Here, we have pointed out that the unidimensional framework is unable to account for the full range of behavioral and neuropsychological data concerning flexibility and stability primarily at the level of task-set control. Therefore, we suggest that an independence between flexibility and stability should be considered.  While several pieces of evidence supporting the DDF come from null findings—such as indicating a lack of effects or correlations—we believe that this compilation of evidence serves as a foundational resource for the field, encouraging a reconsideration of the widely assumed tradeoff. We emphasize that a tradeoff can still happen in some circumstances, but this is a function of motivation and demand for a given metacontrol state rather than a default result. We propose that adopting the DDF will help to provide a clearer, more elaborated picture of the flexibility-stability relationship that can account for a wider range of goal-directed behavior.

Conflicts of Interest

The authors declare no conflicts of interest.

Acknowledgements

We are grateful to Sébastien Hélie, Tobias Egner, Raphael Geddert, Robert Proctor, Tom Redick, and Darryl Schneider, for their comments on earlier drafts of this article.

Endnotes


[1]It is important to note that this tradeoff is typically conceptualized within a single level of cognition, such as goal or task-set instantiation, rather than across multiple levels of processing. We acknowledge that it is equally important to consider the flexibility-stability tradeoff when multiple levels of processing are involved, c.f., Fröber and Dreisbach (2023).
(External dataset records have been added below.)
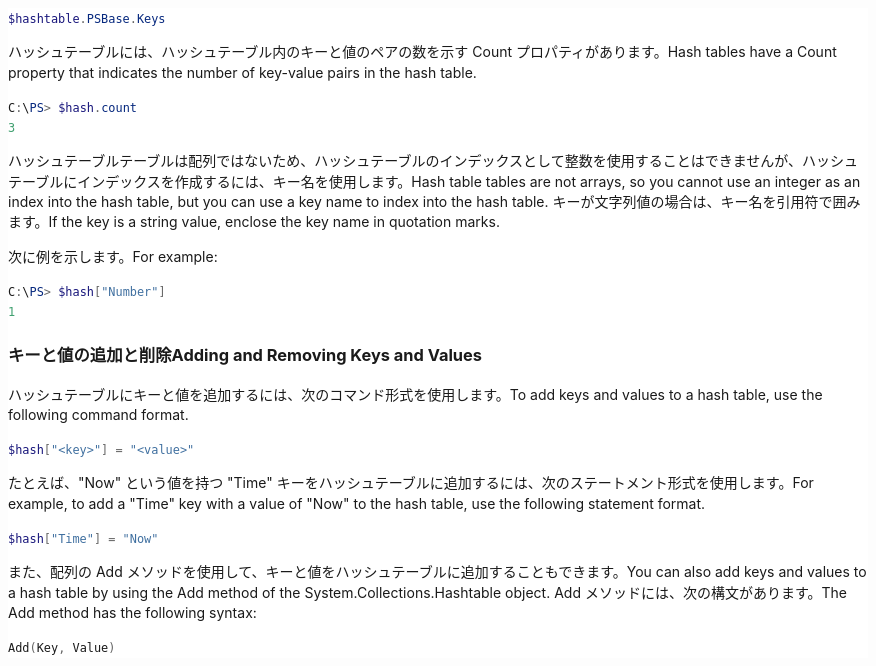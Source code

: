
```powershell
$hashtable.PSBase.Keys
```

<span data-ttu-id="a2b6e-161">ハッシュテーブルには、ハッシュテーブル内のキーと値のペアの数を示す Count プロパティがあります。</span><span class="sxs-lookup"><span data-stu-id="a2b6e-161">Hash tables have a Count property that indicates the number of key-value pairs in the hash table.</span></span>

```powershell
C:\PS> $hash.count
3
```

<span data-ttu-id="a2b6e-162">ハッシュテーブルテーブルは配列ではないため、ハッシュテーブルのインデックスとして整数を使用することはできませんが、ハッシュテーブルにインデックスを作成するには、キー名を使用します。</span><span class="sxs-lookup"><span data-stu-id="a2b6e-162">Hash table tables are not arrays, so you cannot use an integer as an index into the hash table, but you can use a key name to index into the hash table.</span></span>
<span data-ttu-id="a2b6e-163">キーが文字列値の場合は、キー名を引用符で囲みます。</span><span class="sxs-lookup"><span data-stu-id="a2b6e-163">If the key is a string value, enclose the key name in quotation marks.</span></span>

<span data-ttu-id="a2b6e-164">次に例を示します。</span><span class="sxs-lookup"><span data-stu-id="a2b6e-164">For example:</span></span>

```powershell
C:\PS> $hash["Number"]
1
```

### <a name="adding-and-removing-keys-and-values"></a><span data-ttu-id="a2b6e-165">キーと値の追加と削除</span><span class="sxs-lookup"><span data-stu-id="a2b6e-165">Adding and Removing Keys and Values</span></span>

<span data-ttu-id="a2b6e-166">ハッシュテーブルにキーと値を追加するには、次のコマンド形式を使用します。</span><span class="sxs-lookup"><span data-stu-id="a2b6e-166">To add keys and values to a hash table, use the following command format.</span></span>

```powershell
$hash["<key>"] = "<value>"
```

<span data-ttu-id="a2b6e-167">たとえば、"Now" という値を持つ "Time" キーをハッシュテーブルに追加するには、次のステートメント形式を使用します。</span><span class="sxs-lookup"><span data-stu-id="a2b6e-167">For example, to add a "Time" key with a value of "Now" to the hash table, use the following statement format.</span></span>

```powershell
$hash["Time"] = "Now"
```

<span data-ttu-id="a2b6e-168">また、配列の Add メソッドを使用して、キーと値をハッシュテーブルに追加することもできます。</span><span class="sxs-lookup"><span data-stu-id="a2b6e-168">You can also add keys and values to a hash table by using the Add method of the System.Collections.Hashtable object.</span></span> <span data-ttu-id="a2b6e-169">Add メソッドには、次の構文があります。</span><span class="sxs-lookup"><span data-stu-id="a2b6e-169">The Add method has the following syntax:</span></span>

```powershell
Add(Key, Value)
```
[2] It should be noted that the authors interpreted these findings in terms of an inverted-U shape regarding the impact of dopamine amount on performance: The key is to have the proper amount of dopamine (neither too high nor too low). When DA1 activity was disrupted (too high or too low), stability suffered while flexibility was unchanged. On the other hand, when DA2 activity was disrupted, flexibility suffered while stability remained unchanged. 

[3] As a caveat, this model includes a second parameter which also determines flexibility/stability (called mutual inhibition), but neither parameter can be said to assign flexibility solely to one level of the information processing process while assigning stability to another.